Extracted information:
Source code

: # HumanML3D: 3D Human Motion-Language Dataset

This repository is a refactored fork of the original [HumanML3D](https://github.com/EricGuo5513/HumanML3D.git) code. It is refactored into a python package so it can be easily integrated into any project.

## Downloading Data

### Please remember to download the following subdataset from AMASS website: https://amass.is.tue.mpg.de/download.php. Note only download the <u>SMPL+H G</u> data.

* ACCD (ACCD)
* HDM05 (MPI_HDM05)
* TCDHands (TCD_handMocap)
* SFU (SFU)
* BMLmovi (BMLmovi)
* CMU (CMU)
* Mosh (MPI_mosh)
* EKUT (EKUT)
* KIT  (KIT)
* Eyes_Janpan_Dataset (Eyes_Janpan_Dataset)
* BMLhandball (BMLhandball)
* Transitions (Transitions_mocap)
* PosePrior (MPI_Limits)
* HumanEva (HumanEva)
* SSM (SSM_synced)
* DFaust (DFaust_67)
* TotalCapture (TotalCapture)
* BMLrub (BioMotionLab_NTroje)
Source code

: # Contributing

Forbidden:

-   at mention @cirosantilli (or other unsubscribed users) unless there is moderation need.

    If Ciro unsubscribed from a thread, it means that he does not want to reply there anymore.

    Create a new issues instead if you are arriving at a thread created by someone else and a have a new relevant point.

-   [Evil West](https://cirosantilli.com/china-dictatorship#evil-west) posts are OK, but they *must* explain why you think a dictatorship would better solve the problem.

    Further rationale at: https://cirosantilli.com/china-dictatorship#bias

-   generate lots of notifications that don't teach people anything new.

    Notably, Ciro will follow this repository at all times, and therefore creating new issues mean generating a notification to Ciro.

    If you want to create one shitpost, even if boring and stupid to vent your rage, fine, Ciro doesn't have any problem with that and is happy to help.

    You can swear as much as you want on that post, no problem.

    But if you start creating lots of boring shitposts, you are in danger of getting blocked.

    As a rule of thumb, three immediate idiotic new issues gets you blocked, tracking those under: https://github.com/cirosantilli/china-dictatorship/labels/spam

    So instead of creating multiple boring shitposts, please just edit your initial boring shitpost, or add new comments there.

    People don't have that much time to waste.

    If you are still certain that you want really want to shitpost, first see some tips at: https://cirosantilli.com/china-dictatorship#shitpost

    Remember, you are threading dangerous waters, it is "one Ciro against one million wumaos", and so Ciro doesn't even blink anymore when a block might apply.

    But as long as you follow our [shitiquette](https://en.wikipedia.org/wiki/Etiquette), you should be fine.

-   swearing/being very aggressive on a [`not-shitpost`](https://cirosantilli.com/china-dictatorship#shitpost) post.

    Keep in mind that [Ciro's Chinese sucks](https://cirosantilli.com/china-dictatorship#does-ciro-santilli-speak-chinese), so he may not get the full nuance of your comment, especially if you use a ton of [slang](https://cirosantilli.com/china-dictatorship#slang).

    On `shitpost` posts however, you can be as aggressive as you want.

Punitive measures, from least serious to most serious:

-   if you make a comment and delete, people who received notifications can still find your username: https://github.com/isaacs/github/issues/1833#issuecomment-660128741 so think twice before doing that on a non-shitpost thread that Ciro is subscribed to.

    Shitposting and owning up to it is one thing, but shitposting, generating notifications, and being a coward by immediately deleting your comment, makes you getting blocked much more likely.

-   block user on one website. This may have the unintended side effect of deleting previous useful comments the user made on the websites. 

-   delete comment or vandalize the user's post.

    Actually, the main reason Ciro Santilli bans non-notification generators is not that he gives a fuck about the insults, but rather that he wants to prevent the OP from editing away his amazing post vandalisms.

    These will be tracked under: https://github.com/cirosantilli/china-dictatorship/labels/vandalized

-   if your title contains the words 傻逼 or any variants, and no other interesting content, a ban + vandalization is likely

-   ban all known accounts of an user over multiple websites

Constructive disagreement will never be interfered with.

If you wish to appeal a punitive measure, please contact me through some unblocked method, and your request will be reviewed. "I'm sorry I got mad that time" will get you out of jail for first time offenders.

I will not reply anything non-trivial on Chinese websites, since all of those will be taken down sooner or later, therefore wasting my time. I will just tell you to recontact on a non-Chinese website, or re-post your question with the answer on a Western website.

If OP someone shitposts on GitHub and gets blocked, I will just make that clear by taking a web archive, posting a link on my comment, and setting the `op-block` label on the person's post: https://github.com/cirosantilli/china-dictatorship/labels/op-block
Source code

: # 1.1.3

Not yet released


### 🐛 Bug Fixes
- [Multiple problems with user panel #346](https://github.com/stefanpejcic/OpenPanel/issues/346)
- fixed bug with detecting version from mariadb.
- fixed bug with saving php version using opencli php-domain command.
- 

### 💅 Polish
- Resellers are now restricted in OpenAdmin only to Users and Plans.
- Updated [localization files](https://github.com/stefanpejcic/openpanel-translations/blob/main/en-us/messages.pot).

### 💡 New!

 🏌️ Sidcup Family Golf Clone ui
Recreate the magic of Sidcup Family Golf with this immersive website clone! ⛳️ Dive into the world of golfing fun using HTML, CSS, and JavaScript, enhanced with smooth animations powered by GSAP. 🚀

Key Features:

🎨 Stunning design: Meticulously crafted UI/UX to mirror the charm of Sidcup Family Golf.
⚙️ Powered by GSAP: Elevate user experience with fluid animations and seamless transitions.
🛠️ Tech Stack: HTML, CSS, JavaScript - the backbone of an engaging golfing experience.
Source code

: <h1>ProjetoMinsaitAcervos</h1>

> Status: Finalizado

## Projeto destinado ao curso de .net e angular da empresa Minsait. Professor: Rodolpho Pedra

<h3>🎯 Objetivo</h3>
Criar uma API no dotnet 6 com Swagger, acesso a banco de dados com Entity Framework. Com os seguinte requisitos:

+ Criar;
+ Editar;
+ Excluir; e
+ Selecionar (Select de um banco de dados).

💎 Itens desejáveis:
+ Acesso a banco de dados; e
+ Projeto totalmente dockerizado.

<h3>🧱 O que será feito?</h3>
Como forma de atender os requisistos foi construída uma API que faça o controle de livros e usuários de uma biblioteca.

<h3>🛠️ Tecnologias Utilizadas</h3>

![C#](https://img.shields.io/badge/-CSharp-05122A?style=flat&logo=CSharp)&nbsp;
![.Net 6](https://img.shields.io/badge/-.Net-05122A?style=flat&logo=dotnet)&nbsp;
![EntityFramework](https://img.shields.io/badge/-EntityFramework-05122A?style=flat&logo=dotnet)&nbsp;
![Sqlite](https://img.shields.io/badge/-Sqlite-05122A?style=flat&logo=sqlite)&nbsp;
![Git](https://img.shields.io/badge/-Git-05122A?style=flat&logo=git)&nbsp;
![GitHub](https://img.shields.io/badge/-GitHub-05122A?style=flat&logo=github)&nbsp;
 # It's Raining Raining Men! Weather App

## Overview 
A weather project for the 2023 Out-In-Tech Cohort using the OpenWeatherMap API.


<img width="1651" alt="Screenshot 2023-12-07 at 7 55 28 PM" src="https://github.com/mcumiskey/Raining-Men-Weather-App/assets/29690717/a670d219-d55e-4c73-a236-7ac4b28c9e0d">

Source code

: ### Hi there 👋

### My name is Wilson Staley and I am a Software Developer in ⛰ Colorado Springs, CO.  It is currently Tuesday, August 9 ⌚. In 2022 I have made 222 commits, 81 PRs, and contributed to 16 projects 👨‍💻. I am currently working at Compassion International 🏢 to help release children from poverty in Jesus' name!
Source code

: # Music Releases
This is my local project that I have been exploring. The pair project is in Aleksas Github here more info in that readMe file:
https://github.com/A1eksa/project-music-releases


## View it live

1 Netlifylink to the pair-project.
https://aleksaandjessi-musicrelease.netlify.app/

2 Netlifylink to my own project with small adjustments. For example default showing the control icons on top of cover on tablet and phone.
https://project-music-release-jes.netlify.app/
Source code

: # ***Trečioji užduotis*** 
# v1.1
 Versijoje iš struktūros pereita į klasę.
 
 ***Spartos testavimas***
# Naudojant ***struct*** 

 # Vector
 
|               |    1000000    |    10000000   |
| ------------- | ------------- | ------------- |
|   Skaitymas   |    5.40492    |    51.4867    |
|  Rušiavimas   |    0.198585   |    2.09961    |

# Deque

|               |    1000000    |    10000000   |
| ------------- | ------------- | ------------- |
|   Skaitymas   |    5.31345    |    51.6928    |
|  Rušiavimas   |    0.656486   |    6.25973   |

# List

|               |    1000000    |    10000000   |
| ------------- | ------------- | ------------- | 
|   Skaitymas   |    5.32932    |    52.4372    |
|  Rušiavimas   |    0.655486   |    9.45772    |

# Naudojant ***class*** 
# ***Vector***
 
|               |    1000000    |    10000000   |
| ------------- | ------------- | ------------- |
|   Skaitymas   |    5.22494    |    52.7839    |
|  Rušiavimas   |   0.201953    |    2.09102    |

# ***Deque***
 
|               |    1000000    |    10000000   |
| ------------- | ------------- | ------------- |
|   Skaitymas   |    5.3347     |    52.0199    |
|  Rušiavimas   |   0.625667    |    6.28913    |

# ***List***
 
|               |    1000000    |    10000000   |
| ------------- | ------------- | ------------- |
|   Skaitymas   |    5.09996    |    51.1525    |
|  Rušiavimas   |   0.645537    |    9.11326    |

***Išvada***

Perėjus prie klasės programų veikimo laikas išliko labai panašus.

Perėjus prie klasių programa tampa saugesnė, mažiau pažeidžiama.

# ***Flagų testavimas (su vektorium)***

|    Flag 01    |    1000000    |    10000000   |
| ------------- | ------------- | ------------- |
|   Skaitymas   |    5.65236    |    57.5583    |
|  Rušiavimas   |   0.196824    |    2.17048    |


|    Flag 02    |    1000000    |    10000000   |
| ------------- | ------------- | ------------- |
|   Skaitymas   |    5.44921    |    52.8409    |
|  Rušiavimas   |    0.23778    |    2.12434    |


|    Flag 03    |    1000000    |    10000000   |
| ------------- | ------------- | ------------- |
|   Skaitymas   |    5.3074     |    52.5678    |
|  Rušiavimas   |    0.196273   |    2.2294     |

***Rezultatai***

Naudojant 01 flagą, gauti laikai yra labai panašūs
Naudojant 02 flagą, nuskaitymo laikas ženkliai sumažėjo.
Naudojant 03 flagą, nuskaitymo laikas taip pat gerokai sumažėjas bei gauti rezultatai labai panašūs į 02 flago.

Problem to solve:
Looking at the data above, return every line from the one with "I will not reply" down to the one with "### 🐛 Bug Fixes", exactly and inclusively.

The completed task:
I will not reply anything non-trivial on Chinese websites, since all of those will be taken down sooner or later, therefore wasting my time. I will just tell you to recontact on a non-Chinese website, or re-post your question with the answer on a Western website.

If OP someone shitposts on GitHub and gets blocked, I will just make that clear by taking a web archive, posting a link on my comment, and setting the `op-block` label on the person's post: https://github.com/cirosantilli/china-dictatorship/labels/op-block
Source code

: # 1.1.3

Not yet released


### 🐛 Bug Fixes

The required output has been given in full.